Am I missing something here? Why do organisations expect all unit tests to pass? Isn't this living in a dream world? And doesn't it actually deter a real understanding of code?

10 Answers


Doc Brown 05/22/2018.

The misconception of this question is that it does not differentiate between local development branches, trunk, staging or release branches.

In a local dev branch, it is likely to have some failing unit tests at almost any time. In the trunk, it is only acceptable to some degree, but already a strong indicator to fix things ASAP. In a staging or release branch, failing tests are "red alert", showing there has been gone something utterly wrong with some changeset, when it was merged from the trunk into the release branch.

I would even suggest that even releasing software with failing unit tests is not necessary bad.

Releasing software with some known bugs below a certain severity is not necessarily bad. However, these known glitches should not cause a failing unit test. Otherwise, after each unit test run, one will have to look into the 20 failed unit tests and check one-by-one if the failure was an acceptable one or not. This gets cumbersome, error-prone, and discards a huge part of the automation aspect of unit tests. Note that failing unit tests can disturb the rest of the team, not just in a release branch, but already in the trunk, since they require everyone to check if not his/her latest change was causing the failure.

If you really have tests for acceptable, known bugs, use your unit testing tool's disabling/ignore feature, and add a low-priority ticket to your issue tracker so the problem won't get forgotten.


Phill W. 05/22/2018.

... all unit tests passing in green - which is supposed to be good.

It is good. No "supposed to be" about it.

It promotes the idea that code should be perfect and no bugs should exist - which in the real world is surely impossible for a program of any size.

No. It proves that you've tested the code as well as you can up to this point. It is entirely possible that your tests do not cover every case. If so, any errors will eventually turn up in bug reports and you'll write [failing] tests to reproduce the problems and then fix the application so that the tests pass.

It is a disincentive to think up unit tests that will fail.

Failing or negative tests place firm limits on what your application will and will not accept. Most program I know of will object to a "date" of February the 30th. Also, Developers, creative types that we are, don't want to break "their babies". The resulting focus on "happy-path" cases leads to fragile applications that break - often.

To compare the mindset of the Developer and the Tester:

  • A Developer stops as soon as the code does what they want it to.
  • A Tester stops when they can no longer make the code break.

These are radically different perspectives and one that is difficult for many Developers to reconcile.

Or certainly come up with unit tests that would be tricky to fix.

You don't write tests to make work for yourself.
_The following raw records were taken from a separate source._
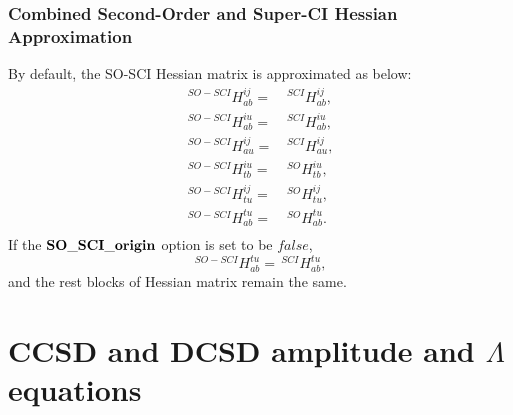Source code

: \documentclass[a4paper,12pt,oneside]{book}
\newcommand{\pre}[1]{\,#1\!}
\begin{document}
\subsection{Combined Second-Order and Super-CI Hessian Approximation}
By default, the SO-SCI Hessian matrix \cite{kreplinMCSCF2020} is approximated as below:
\begin{equation}
\begin{aligned}
\pre{^{SO-SCI}}H_{ab}^{ij} =& \pre{^{SCI}}H_{ab}^{ij},\\
\pre{^{SO-SCI}}H_{ab}^{iu} =& \pre{^{SCI}}H_{ab}^{iu},\\
\pre{^{SO-SCI}}H_{au}^{ij} =& \pre{^{SCI}}H_{au}^{ij},\\
\pre{^{SO-SCI}}H_{tb}^{iu} =& \pre{^{SO}}H_{tb}^{iu},\\
\pre{^{SO-SCI}}H_{tu}^{ij} =& \pre{^{SO}}H_{tu}^{ij},\\
\pre{^{SO-SCI}}H_{ab}^{tu} =& \pre{^{SO}}H_{ab}^{tu}.\\
\end{aligned}
\end{equation}
If the $\bf{SO\_SCI\_origin}$ option is set to be $false$, 
\begin{equation}
  \pre{^{SO-SCI}}H_{ab}^{tu} = \pre{^{SCI}}H_{ab}^{tu},
\end{equation}
and the rest blocks of Hessian matrix remain the same.

\chapter{CCSD and DCSD amplitude and $\Lambda$ equations}
\end{document}
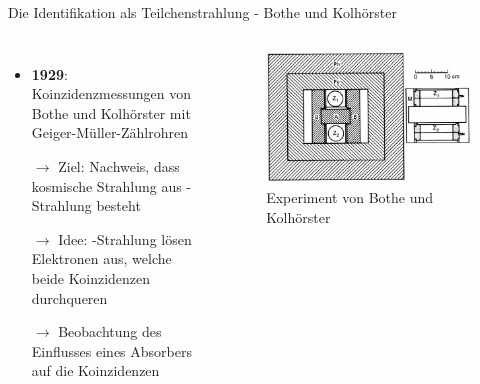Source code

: \documentclass[aspectratio=1610, professionalfonts, 9pt, hyperref={colorlinks=false}]{beamer}
\begin{document}
\begin{frame}{Die Identifikation als Teilchenstrahlung - Bothe und Kolhörster}
  \begin{columns}
      \begin{itemize}
        \setlength\itemsep{0.5em}
        \item \textbf{1929}: Koinzidenzmessungen von Bothe und Kolhörster mit Geiger-Müller-Zählrohren
        \item [$\rightarrow$] Ziel: Nachweis, dass kosmische Strahlung aus \gamma-Strahlung besteht
        \item [$\rightarrow$] Idee: \gamma-Strahlung lösen Elektronen aus, welche beide Koinzidenzen durchqueren
        \item [$\rightarrow$] Beobachtung des Einflusses eines Absorbers auf die Koinzidenzen
      \end{itemize}
        \vspace*{10px}
  
      \begin{figure}
          \centering
          \includegraphics[width=\linewidth]{images/The-experiment-of-Bothe-and-Kolhoerster-in-Ref-48-Coincidences-between-counters-Z-1.png}
          \caption{Experiment von Bothe und Kolhörster \cite{ko}}
      \end{figure}
  \end{columns}
\end{frame}
\end{document}

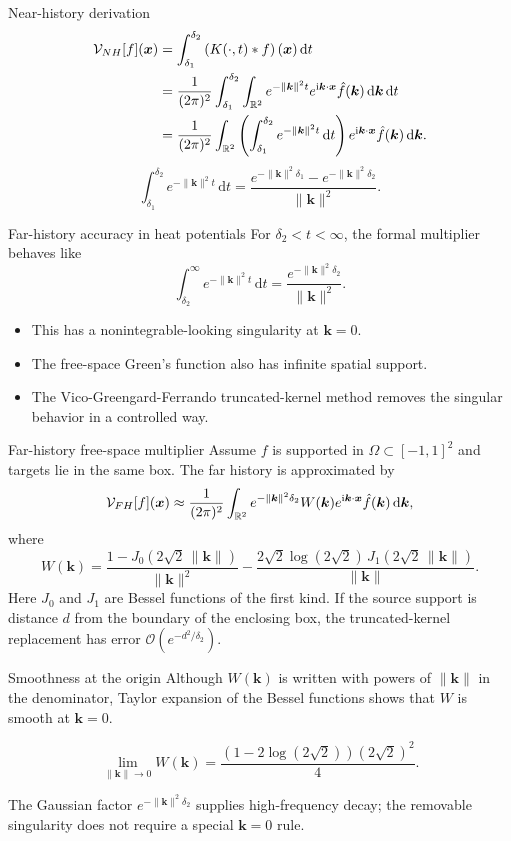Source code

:\documentclass[aspectratio=169,11pt]{beamer}
\newcommand{\R}{\mathbb{R}}
\newcommand{\cO}{\mathcal{O}}
\newcommand{\dd}{\,\mathrm d}
\newcommand{\ii}{\mathrm i}
\newcommand{\x}{\bm{x}}
\newcommand{\kvec}{\bm{k}}
\begin{document}
\begin{frame}{Near-history derivation}
\small
\[
\begin{aligned}
\Vop_{NH}[f](\x)
&=\int_{\delta_1}^{\delta_2}
  \left(K(\cdot,t)*f\right)(\x)\dd t\\
&=\frac{1}{(2\pi)^2}\int_{\delta_1}^{\delta_2}
  \int_{\R^2}
  e^{-\|\kvec\|^2t}
  e^{\ii\kvec\cdot\x}\hat f(\kvec)\dd\kvec\dd t\\
&=\frac{1}{(2\pi)^2}\int_{\R^2}
  \left(\int_{\delta_1}^{\delta_2}e^{-\|\kvec\|^2t}\dd t\right)
  e^{\ii\kvec\cdot\x}\hat f(\kvec)\dd\kvec.
\end{aligned}
\]
\[
  \int_{\delta_1}^{\delta_2}e^{-\|\kvec\|^2t}\dd t
  =
  \frac{e^{-\|\kvec\|^2\delta_1}-e^{-\|\kvec\|^2\delta_2}}
       {\|\kvec\|^2}.
\]
\end{frame}

\begin{frame}{Far-history accuracy in heat potentials}
\small
For $\delta_2<t<\infty$, the formal multiplier behaves like
\[
  \int_{\delta_2}^{\infty}e^{-\|\kvec\|^2t}\dd t
  =
  \frac{e^{-\|\kvec\|^2\delta_2}}{\|\kvec\|^2}.
\]

\begin{itemize}
  \item This has a nonintegrable-looking singularity at $\kvec=0$.
  \item The free-space Green's function also has infinite spatial support.
  \item The Vico-Greengard-Ferrando truncated-kernel method removes the singular
  behavior in a controlled way.
\end{itemize}
\end{frame}

\begin{frame}{Far-history free-space multiplier}
\small
Assume $f$ is supported in $\Omega\subset[-1,1]^2$ and targets lie in the
same box. The far history is approximated by
\[
  \Vop_{FH}[f](\x)
  \approx
  \frac{1}{(2\pi)^2}
  \int_{\R^2}
  e^{-\|\kvec\|^2\delta_2}
  W(\kvec)
  e^{\ii\kvec\cdot\x}\hat f(\kvec)\dd\kvec,
\]
where
\[
  W(\kvec)=
  \frac{1-J_0(2\sqrt2\,\|\kvec\|)}{\|\kvec\|^2}
  -
  \frac{2\sqrt2\log(2\sqrt2)\,J_1(2\sqrt2\,\|\kvec\|)}
       {\|\kvec\|}.
\]
Here $J_0$ and $J_1$ are Bessel functions of the first kind.
If the source support is distance $d$ from the boundary of the enclosing box,
the truncated-kernel replacement has error $\cO(e^{-d^2/\delta_2})$.
\end{frame}

\begin{frame}{Smoothness at the origin}
\small
Although $W(\kvec)$ is written with powers of $\|\kvec\|$ in the denominator,
Taylor expansion of the Bessel functions shows that $W$ is smooth at
$\kvec=0$.

\[
  \lim_{\|\kvec\|\to 0}W(\kvec)
  =
  \frac{(1-2\log(2\sqrt2))(2\sqrt2)^2}{4}.
\]

The Gaussian factor $e^{-\|\kvec\|^2\delta_2}$ supplies high-frequency
decay; the removable singularity does not require a special $\kvec=0$ rule.
\end{frame}
\end{document}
You write tests to ensure that your code is doing what it's supposed to do and, more importantly, that it continues to do what it's supposed to do after you've changed its internal implementation.

  • Debugging "proves" that the code does what you want it to today.
  • Tests "prove" that the code still does what you want it to over time.

If at any point in time all unit tests pass, then there is no big picture of the state of the software at any point in time. There is no roadmap/goal.

The only "picture" testing gives you is a snapshot that the code "works" at the point in time that it was tested. How it evolves after that is a different story.

It deters writing unit tests up-front - before the implementation.

That's exactly what you should be doing. Write a test that fails (because the method it's testing hasn't been implemented yet) then write the method code to make the method work and, hence, the test pass. That's pretty much the crux of Test-Driven Development.

I would even suggest that even releasing software with failing unit tests is not necessary bad. At least then you know that some aspect of the software has limitations.

Releasing code with broken tests means that some part of its functionality no longer works as it did before. That may be a deliberate act because you've fixed a bug or enhanced a feature (but then you should have changed the test first so that it failed, then coded the fix/ enhancement, making the test work in the process). More importantly: we are all Human and we make mistakes. If you break the code, then you should break the tests and those broken test should set alarm bells ringing.

Isn't this living in a dream world?

If anything, it's living in the Real World, acknowledging that Developers are neither omniscient nor infallable, that we do make mistakes and that we need a safety net to catch us if and when we do mess up!
Enter tests.

And doesn't it actually deter a real understanding of code?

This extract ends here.